The price is largely irrelevant here. Any seasoned coffee drinker will tell you that the going rate for a decent cup of caffeine is around $4, so the cynic could point out they are not rewarding anyone. But they’d be missing the point. Highlighting the fact that these baristas would prefer friendly, pleasant, well-mannered people in their cafe is the point. Because the expectation is that they are going to be friendly, pleasant and well-mannered in return.

Positive Exclusivity
We have read before in this parish the importance of businesses recognising customer lifetime value over short-term acquisition tricks. Here we see this taken a little further with the idea of continuously rewarding customers who adhere to your values and openly penalising those who do not. It is positive exclusivity from the outset. It says, because you are ‘one of us’ you pay less. This is distinct from getting $10 off your grocery shop after spending $1000 because it is not linked to your investment in the business, it is a reward for value alignment.

In the club
Another example I’ve seen before was also the hospitality industry: “That beer costs $7 if you live round here or $10 if you are a tourist. If you come here all year round, you shouldn’t have to pay our bumped up tourist prices”.
By being a member of a special interest group often yields results too. “Oh you are part of the cycling association, oh well, why didn’t you say…?”

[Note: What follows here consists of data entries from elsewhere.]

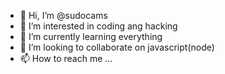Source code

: - 👋 Hi, I’m @sudocams
- 👀 I’m interested in coding ang hacking
- 🌱 I’m currently learning everything
- 💞️ I’m looking to collaborate on javascript(node)
- 📫 How to reach me ...

<!---
sudocams/sudocams is a ✨ special ✨ repository because its `README.md` (this file) appears on your GitHub profile.
You can click the Preview link to take a look at your changes.
--->
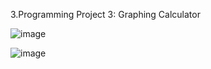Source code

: 3.Programming Project 3: Graphing Calculator

![image](https://github.com/shiwangwang/iOS-application-development-assignment-cs193p/raw/master/images/p3-1.png)

![image](https://github.com/shiwangwang/iOS-application-development-assignment-cs193p/raw/master/images/p3-2.png)

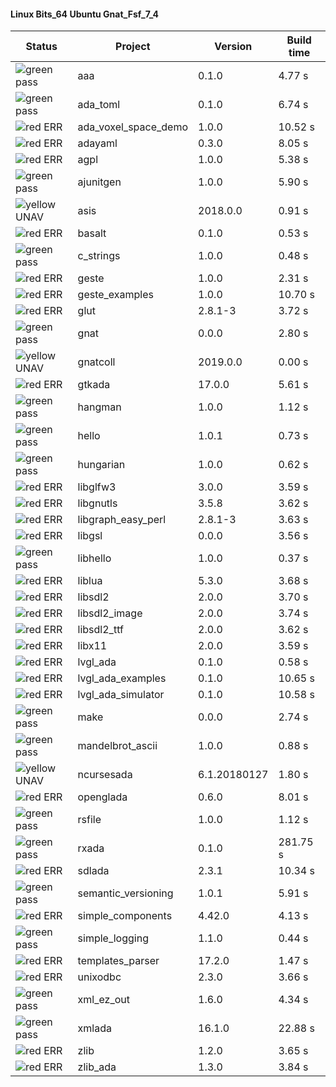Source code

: #### Linux Bits_64 Ubuntu Gnat_Fsf_7_4

| Status | Project | Version | Build time |
| --- | --- | --- | --- |
|![green](https://placehold.it/8/00aa00/000000?text=+) pass | aaa | 0.1.0 |  4.77 s |
|![green](https://placehold.it/8/00aa00/000000?text=+) pass | ada_toml | 0.1.0 |  6.74 s |
|![red](https://placehold.it/8/ff0000/000000?text=+) ERR  | ada_voxel_space_demo | 1.0.0 |  10.52 s |
|![red](https://placehold.it/8/ff0000/000000?text=+) ERR  | adayaml | 0.3.0 |  8.05 s |
|![red](https://placehold.it/8/ff0000/000000?text=+) ERR  | agpl | 1.0.0 |  5.38 s |
|![green](https://placehold.it/8/00aa00/000000?text=+) pass | ajunitgen | 1.0.0 |  5.90 s |
|![yellow](https://placehold.it/8/ffbb00/000000?text=+) UNAV | asis | 2018.0.0 |  0.91 s |
|![red](https://placehold.it/8/ff0000/000000?text=+) ERR  | basalt | 0.1.0 |  0.53 s |
|![green](https://placehold.it/8/00aa00/000000?text=+) pass | c_strings | 1.0.0 |  0.48 s |
|![red](https://placehold.it/8/ff0000/000000?text=+) ERR  | geste | 1.0.0 |  2.31 s |
|![red](https://placehold.it/8/ff0000/000000?text=+) ERR  | geste_examples | 1.0.0 |  10.70 s |
|![red](https://placehold.it/8/ff0000/000000?text=+) ERR  | glut | 2.8.1-3 |  3.72 s |
|![green](https://placehold.it/8/00aa00/000000?text=+) pass | gnat | 0.0.0 |  2.80 s |
|![yellow](https://placehold.it/8/ffbb00/000000?text=+) UNAV | gnatcoll | 2019.0.0 |  0.00 s |
|![red](https://placehold.it/8/ff0000/000000?text=+) ERR  | gtkada | 17.0.0 |  5.61 s |
|![green](https://placehold.it/8/00aa00/000000?text=+) pass | hangman | 1.0.0 |  1.12 s |
|![green](https://placehold.it/8/00aa00/000000?text=+) pass | hello | 1.0.1 |  0.73 s |
|![green](https://placehold.it/8/00aa00/000000?text=+) pass | hungarian | 1.0.0 |  0.62 s |
|![red](https://placehold.it/8/ff0000/000000?text=+) ERR  | libglfw3 | 3.0.0 |  3.59 s |
|![red](https://placehold.it/8/ff0000/000000?text=+) ERR  | libgnutls | 3.5.8 |  3.62 s |
|![red](https://placehold.it/8/ff0000/000000?text=+) ERR  | libgraph_easy_perl | 2.8.1-3 |  3.63 s |
|![red](https://placehold.it/8/ff0000/000000?text=+) ERR  | libgsl | 0.0.0 |  3.56 s |
|![green](https://placehold.it/8/00aa00/000000?text=+) pass | libhello | 1.0.0 |  0.37 s |
|![red](https://placehold.it/8/ff0000/000000?text=+) ERR  | liblua | 5.3.0 |  3.68 s |
|![red](https://placehold.it/8/ff0000/000000?text=+) ERR  | libsdl2 | 2.0.0 |  3.70 s |
|![red](https://placehold.it/8/ff0000/000000?text=+) ERR  | libsdl2_image | 2.0.0 |  3.74 s |
|![red](https://placehold.it/8/ff0000/000000?text=+) ERR  | libsdl2_ttf | 2.0.0 |  3.62 s |
|![red](https://placehold.it/8/ff0000/000000?text=+) ERR  | libx11 | 2.0.0 |  3.59 s |
|![red](https://placehold.it/8/ff0000/000000?text=+) ERR  | lvgl_ada | 0.1.0 |  0.58 s |
|![red](https://placehold.it/8/ff0000/000000?text=+) ERR  | lvgl_ada_examples | 0.1.0 |  10.65 s |
|![red](https://placehold.it/8/ff0000/000000?text=+) ERR  | lvgl_ada_simulator | 0.1.0 |  10.58 s |
|![green](https://placehold.it/8/00aa00/000000?text=+) pass | make | 0.0.0 |  2.74 s |
|![green](https://placehold.it/8/00aa00/000000?text=+) pass | mandelbrot_ascii | 1.0.0 |  0.88 s |
|![yellow](https://placehold.it/8/ffbb00/000000?text=+) UNAV | ncursesada | 6.1.20180127 |  1.80 s |
|![red](https://placehold.it/8/ff0000/000000?text=+) ERR  | openglada | 0.6.0 |  8.01 s |
|![green](https://placehold.it/8/00aa00/000000?text=+) pass | rsfile | 1.0.0 |  1.12 s |
|![green](https://placehold.it/8/00aa00/000000?text=+) pass | rxada | 0.1.0 |  281.75 s |
|![red](https://placehold.it/8/ff0000/000000?text=+) ERR  | sdlada | 2.3.1 |  10.34 s |
|![green](https://placehold.it/8/00aa00/000000?text=+) pass | semantic_versioning | 1.0.1 |  5.91 s |
|![red](https://placehold.it/8/ff0000/000000?text=+) ERR  | simple_components | 4.42.0 |  4.13 s |
|![green](https://placehold.it/8/00aa00/000000?text=+) pass | simple_logging | 1.1.0 |  0.44 s |
|![red](https://placehold.it/8/ff0000/000000?text=+) ERR  | templates_parser | 17.2.0 |  1.47 s |
|![red](https://placehold.it/8/ff0000/000000?text=+) ERR  | unixodbc | 2.3.0 |  3.66 s |
|![green](https://placehold.it/8/00aa00/000000?text=+) pass | xml_ez_out | 1.6.0 |  4.34 s |
|![green](https://placehold.it/8/00aa00/000000?text=+) pass | xmlada | 16.1.0 |  22.88 s |
|![red](https://placehold.it/8/ff0000/000000?text=+) ERR  | zlib | 1.2.0 |  3.65 s |
|![red](https://placehold.it/8/ff0000/000000?text=+) ERR  | zlib_ada | 1.3.0 |  3.84 s |

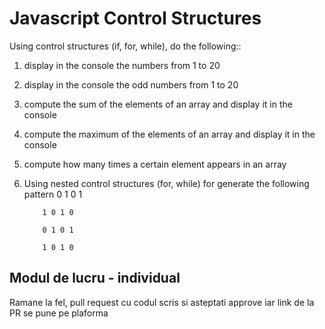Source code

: # Javascript Control Structures

Using control structures (if, for, while), do the following::

1. display in the console the numbers from 1 to 20
2. display in the console the odd numbers from 1 to 20
3. compute the sum of the elements of an array and display it in the console
4. compute the maximum of the elements of an array and display it in the console 
5. compute how many times a certain element appears in an array

6. Using nested control structures (for, while) for generate the following pattern
           0 1 0 1

           1 0 1 0

           0 1 0 1

           1 0 1 0

## Modul de lucru - individual
 
Ramane la fel, pull request cu codul scris si asteptati approve iar link de la PR se pune pe plaforma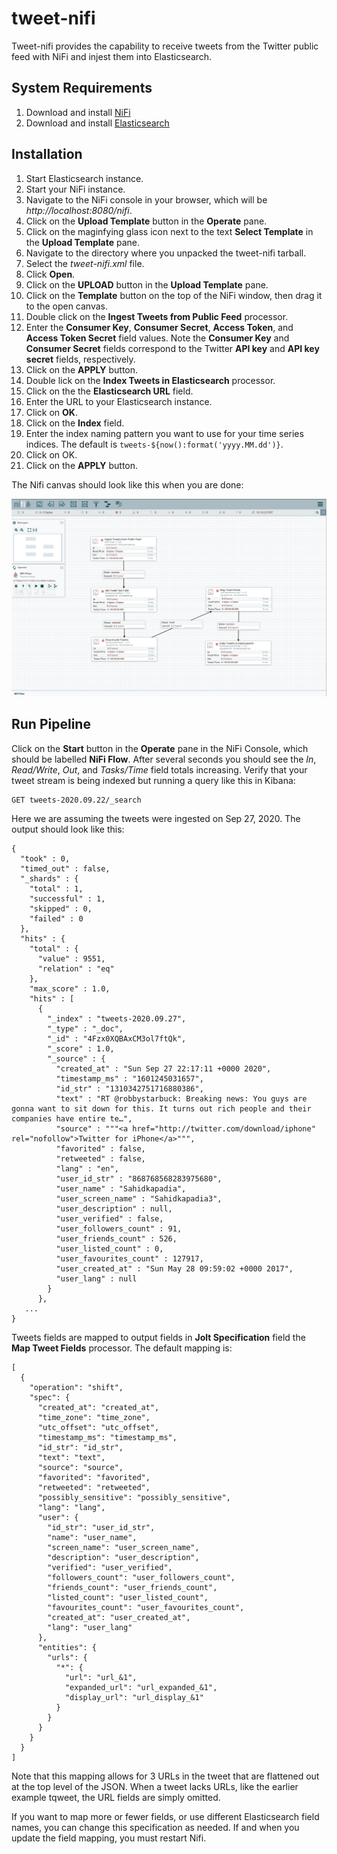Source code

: # tweet-nifi

Tweet-nifi provides the capability to receive tweets from the Twitter public feed with NiFi and injest them into Elasticsearch.

## System Requirements

1. Download and install [NiFi](https://nifi.apache.org/download.html)
2. Download and install [Elasticsearch](https://www.elastic.co/downloads/elasticsearch)

## Installation

1. Start Elasticsearch instance.
1. Start your NiFi instance.
1. Navigate to the NiFi console in your browser, which will be *http://localhost:8080/nifi*.
1. Click on the **Upload Template** button in the **Operate** pane.
1. Click on the maginfying glass icon next to the text **Select Template** in the **Upload Template** pane.
1. Navigate to the directory where you unpacked the tweet-nifi tarball. 
1. Select the *tweet-nifi.xml* file.
1. Click **Open**.
1. Click on the **UPLOAD** button in the **Upload Template** pane.
1. Click on the **Template** button on the top of the NiFi window, then drag it to the open canvas.
1. Double click on the **Ingest Tweets from Public Feed** processor.
1. Enter the **Consumer Key**, **Consumer Secret**, **Access Token**, and **Access Token Secret** field values. Note the **Consumer Key** and **Consumer Secret** fields correspond to the Twitter **API key** and **API key secret** fields, respectively.
1. Click on the **APPLY** button.
1. Double lick on the **Index Tweets in Elasticsearch** processor.
1. Click on the the **Elasticsearch URL** field.
1. Enter the URL to your Elasticsearch instance.
1. Click on **OK**.
1. Click on the **Index** field. 
1. Enter the index naming pattern you want to use for your time series indices.  The default is `tweets-${now():format('yyyy.MM.dd')}`.
1. Click on OK.
1. Click on the **APPLY** button.

The Nifi canvas should look like this when you are done:

![](Nifi_full_canvas.png)

## Run Pipeline

Click on the **Start** button in the **Operate** pane in the NiFi Console, which should be labelled **NiFi Flow**.  After several seconds you should see the *In*, *Read/Write*, *Out*, and *Tasks/Time* field totals increasing.  Verify that your tweet stream is being indexed but running a query like this in Kibana:

    GET tweets-2020.09.22/_search
    
Here we are assuming the tweets were ingested on Sep 27, 2020.  The output should look like this:

    {
      "took" : 0,
      "timed_out" : false,
      "_shards" : {
        "total" : 1,
        "successful" : 1,
        "skipped" : 0,
        "failed" : 0
      },
      "hits" : {
        "total" : {
          "value" : 9551,
          "relation" : "eq"
        },
        "max_score" : 1.0,
        "hits" : [
          {
            "_index" : "tweets-2020.09.27",
            "_type" : "_doc",
            "_id" : "4Fzx0XQBAxCM3ol7ftQk",
            "_score" : 1.0,
            "_source" : {
              "created_at" : "Sun Sep 27 22:17:11 +0000 2020",
              "timestamp_ms" : "1601245031657",
              "id_str" : "1310342751716880386",
              "text" : "RT @robbystarbuck: Breaking news: You guys are gonna want to sit down for this. It turns out rich people and their companies have entire te…",
              "source" : """<a href="http://twitter.com/download/iphone" rel="nofollow">Twitter for iPhone</a>""",
              "favorited" : false,
              "retweeted" : false,
              "lang" : "en",
              "user_id_str" : "868768568283975680",
              "user_name" : "Sahidkapadia",
              "user_screen_name" : "Sahidkapadia3",
              "user_description" : null,
              "user_verified" : false,
              "user_followers_count" : 91,
              "user_friends_count" : 526,
              "user_listed_count" : 0,
              "user_favourites_count" : 127917,
              "user_created_at" : "Sun May 28 09:59:02 +0000 2017",
              "user_lang" : null
            }
          },
       ...
    }
                            
Tweets fields are mapped to output fields in **Jolt Specification** field the **Map Tweet Fields** processor.  The default mapping is:

    [
      {
        "operation": "shift",
        "spec": {
          "created_at": "created_at",
          "time_zone": "time_zone",
          "utc_offset": "utc_offset",
          "timestamp_ms": "timestamp_ms",
          "id_str": "id_str",
          "text": "text",
          "source": "source",
          "favorited": "favorited",
          "retweeted": "retweeted",
          "possibly_sensitive": "possibly_sensitive",
          "lang": "lang",
          "user": {
            "id_str": "user_id_str",
            "name": "user_name",
            "screen_name": "user_screen_name",
            "description": "user_description",
            "verified": "user_verified",
            "followers_count": "user_followers_count",
            "friends_count": "user_friends_count",
            "listed_count": "user_listed_count",
            "favourites_count": "user_favourites_count",
            "created_at": "user_created_at",
            "lang": "user_lang"
          },
          "entities": {
            "urls": {
              "*": {
                "url": "url_&1",
                "expanded_url": "url_expanded_&1",
                "display_url": "url_display_&1"
              }
            }
          }
        }
      }
    ]

Note that this mapping allows for 3 URLs in the tweet that are flattened out at the top level of the JSON. When a tweet lacks URLs, like the earlier example tqweet, the URL fields are simply omitted.

If you want to map more or fewer fields, or use different Elasticsearch field names, you can change this specification as needed. If and when you update the field mapping, you must restart Nifi.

Why don’t all businesses think like this? Why don’t we always get rewarded for value alignment and accept that we pay more if we are in some way misaligned? I imagine because it is hard to measure value alignment efficiently without clear signals like the please, the proof of residence or the cycling association card. You can’t just walk into McDonalds shouting “I’m Lovin’ it” and expect a discount, you are more likely to be escorted off the premises!

Beyond spend
There is definitely something in the idea of rewarding customers for more than just how much they spend with you. Many brands activate or promote temporarily around their values but few actually live them day in, day out. Giving customer service people the freedom to reward value alignment is a good place to start.